Thomas McCloy

Cricket information
- Batting: Right-handed
- Bowling: Leg spin

International information
- National side: Ireland;

Career statistics
| Competition | First-class |
| Matches | 12 |
| Runs scored | 374 |
| Batting average | 15.58 |
| 100s/50s | 0/2 |
| Top score | 53 |
| Catches/stumpings | 6/– |
- Source: CricketArchive, 16 November 2022

= Thomas McCloy =

Irish cricketer (1927–2014)

Thomas McCloy (31 August 1927 – 13 January 2014) was born in Lambeg, County Antrim, Northern Ireland and was an Irish cricketer. A right-handed batsman and leg spin bowler, he played 30 times for the Ireland cricket team between 1951 and 1965 including twelve first-class matches.

==Playing career==
McCloy made his debut for Ireland in July 1951, when he played two matches against South Africa, one in Belfast and one in Dublin. He played against the MCC at Lord's the following month, and played twice against India in June 1952 before making his first-class debut against Scotland on 5 July that year.

He played just once in the following six years, against Lancashire in May 1954, returning to a more regular place in the Irish side from July 1958 when he played against New Zealand. He played against the MCC in September of that year, and against Scotland, Lancashire, Yorkshire and the MCC in 1959.

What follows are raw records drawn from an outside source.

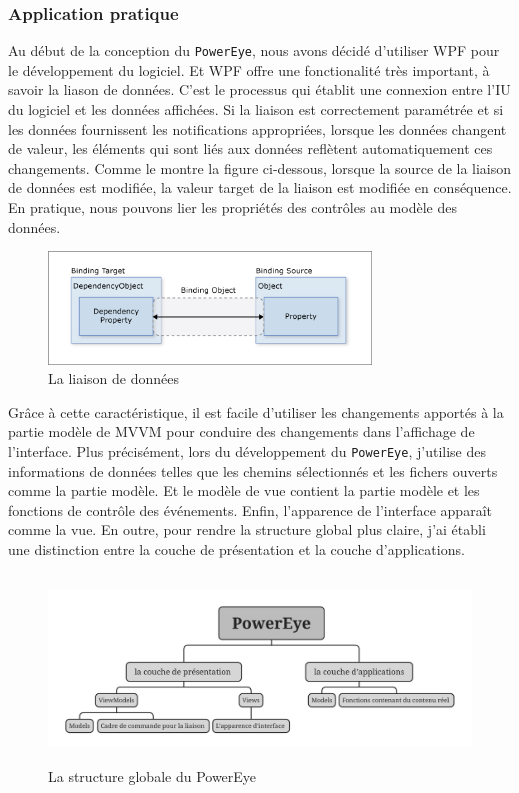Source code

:\subsubsection{Application pratique}
Au début de la conception du \texttt{PowerEye}, nous avons décidé d'utiliser \gls{WPF} pour le développement du logiciel. Et \gls{WPF} offre une fonctionalité très important, à savoir la liason de données. C'est le processus qui établit une connexion entre l’IU du logiciel et les données affichées. Si la liaison est correctement paramétrée et si les données fournissent les notifications appropriées, lorsque les données changent de valeur, les éléments qui sont liés aux données reflètent automatiquement ces changements. Comme le montre la figure ci-dessous, lorsque la source de la liaison de données est modifiée, la valeur target de la liaison est modifiée en conséquence. En pratique, nous pouvons lier les propriétés des contrôles au modèle des données.
\begin{figure}[H]
    \centering
    \includegraphics[height=3cm]{ressources/images/basic-data-binding-diagram.png}
    \caption{La liaison de données}
\end{figure}

Grâce à cette caractéristique, il est facile d'utiliser les changements apportés à la partie modèle de MVVM pour conduire des changements dans l'affichage de l'interface. Plus précisément, lors du développement du \texttt{PowerEye}, j'utilise des informations de données telles que les chemins sélectionnés et les fichers ouverts comme la partie modèle. Et le modèle de vue contient la partie modèle et les fonctions de contrôle des événements. Enfin, l'apparence de l'interface apparaît comme la vue. En outre, pour rendre la structure global plus claire, j'ai établi une distinction entre la couche de présentation et la couche d'applications.
\begin{figure}[H]
    \centering
    \includegraphics[height=5cm]{ressources/images/PowerEye_Structure.jpg}
    \caption{La structure globale du PowerEye}
\end{figure}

The first year of the 1960s saw him play against Scotland, Leicestershire and the MCC, with just a match against Leicestershire in 1961. He played against the Combined Services, Scotland, Pakistan and the MCC in 1962, before his career began to wind down in 1963, when he played twice against the West Indies before matches against Leicestershire, Scotland and the MCC.

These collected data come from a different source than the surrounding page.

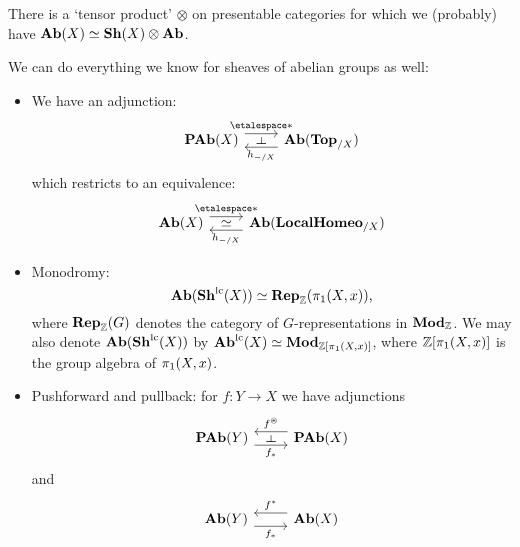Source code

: \documentclass[../main.tex]{subfiles}
\begin{document}
\begin{rmk}
There is a `tensor product' \(\otimes\) on presentable categories for which we (probably) have \(\operatorname{\mathbf{Ab}}(X)\simeq\operatorname{\mathbf{Sh}}(X)\otimes\mathbf{Ab}\).
\end{rmk}

\begin{rmk}
    We can do everything we know for sheaves of abelian groups as well:
    \begin{itemize}
        \item We have an adjunction:
            \[\begin{tikzcd}
            \catAbelianPresheaf(X) \ar[r, "{\etalespace*}"{name=leftadj}, shift left=2] & \catAbelianGroup(\catTopologicalSpace_{/X}) \ar[l, "h_{-/X}"{name=rightadj}, shift left=2]
            \ar[from=leftadj, to=rightadj, phantom, "\leftadj" rotate=-90]
          \end{tikzcd}\]
         which restricts to an equivalence:
            \[\begin{tikzcd}
            \catAbelianSheaf(X) \ar[r, "{\etalespace*}"{name=leftadj}, shift left=2] & \catAbelianGroup(\catLocalHomeomorphism_{/X}) \ar[l, "h_{-/X}"{name=rightadj}, shift left=2]
            \ar[from=leftadj, to=rightadj, phantom, "\simeq"]
          \end{tikzcd}\]
          \item Monodromy:
            \[\catAbelianGroup(\catLocallyConstantSheaf(X)) \simeq \catName{Rep}_{\bb Z}(\homotopy[1](X,x))\text{,} \]
            where $\mathbf{Rep}_{\mathbb{Z}}(G)$ denotes the category of \(G\)-representations in $\catModule_{\bb Z}$.
            We may also denote $\mathbf{Ab}(\operatorname{\mathbf{Sh}^{\smash{\textup{lc}}}}(X))$ by $\catLocallyConstantAbelianSheaf(X) \simeq \catModule_{\bb Z[\homotopy[1](X,x)]}$, where \(\bb Z[\homotopy[1](X,x)]\) is the group algebra of \(\homotopy[1](X,x)\).
          \item Pushforward and pullback: for $f\colon Y\to X$ we have adjunctions
              \[\begin{tikzcd}
            \catAbelianPresheaf(Y) \ar[r, "f_*"'{name=rightadj}, shift right=2] &
            \catAbelianPresheaf(X) \ar[l, "f^\circledast"'{name=leftadj}, shift right=2]
            \ar[from=leftadj, to=rightadj, phantom, "\leftadj" rotate=-90]
          \end{tikzcd}\]
          and 
              \[\begin{tikzcd}
                \catAbelianSheaf(Y) \ar[r, "f_*"'{name=rightadj}, shift right=2] &
                \catAbelianSheaf(X) \ar[l, "f^*"'{name=leftadj}, shift right=2]

\end{tikzcd}\]
\end{itemize}
\end{rmk}
\end{document}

He played just once in 1964, against the MCC in September, before the final three matches of his international career in 1965 against the MCC, New Zealand and Scotland.

===Statistics===
In all matches for Ireland, McCloy scored 836 runs at an average of 14.93. His top-score was 73 against the MCC in August 1959. He bowled just one over, conceding fifteen runs without taking a wicket against Scotland in June 1959. In first-class cricket, his top-score was 53 against the Combined Services.